Gli investigatori letterari del periodo classico, Hercule Poirot e Miss Marple di Agatha Christie, Philo Vance di S. S. Van Dine, Lord Peter Wimsey di Dorothy L. Sayers, Anthony Gethryn di Philip MacDonald, il Dr. John Thorndyke di Richard Austin Freeman, il Dr. Lancelot Priestley di John Rhode ed Ellery Queen, pur con le loro peculiarità, e anche se ciascuno di essi rappresenta il tentativo di introdurre elementi nuovi, di stile o di contenuto, hanno ancora moltissimi elementi in comune con Sherlock Holmes.

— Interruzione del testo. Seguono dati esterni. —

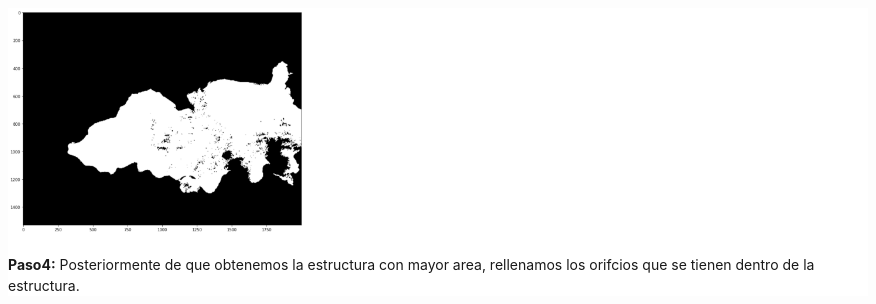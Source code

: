 <img src="imgs_segmentation/paso3.png" width="300">

**Paso4:** Posteriormente de que obtenemos la estructura con mayor area, rellenamos los orifcios 
que se tienen dentro de la estructura.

Sono tutti abili deduttori e dotati della capacità di cogliere il vero significato di indizi apparentemente marginali, ed infine sono in grado di ricostruire la soluzione di ogni "rompicapo" su cui devono investigare, come ad esempio i cosiddetti "delitti della camera chiusa".

Gli investigatori "deduttivi" possono essere tutti considerati figli del positivismo ottocentesco, figli cioè di una incondizionata fiducia nelle capacità della logica, della ragione, della scienza.[senza fonte] L'indagine porta alla unica soluzione possibile attraverso l'analisi dei segni e delle tracce lasciate nel luogo del delitto, un'analisi che conduce senza possibilità di errore alla verità, anche se le atmosfere tenebrose portano i racconti gialli dell'epoca, specie quelli di Sherlock Holmes, ad avvicinarsi anche alle suggestioni neogotiche.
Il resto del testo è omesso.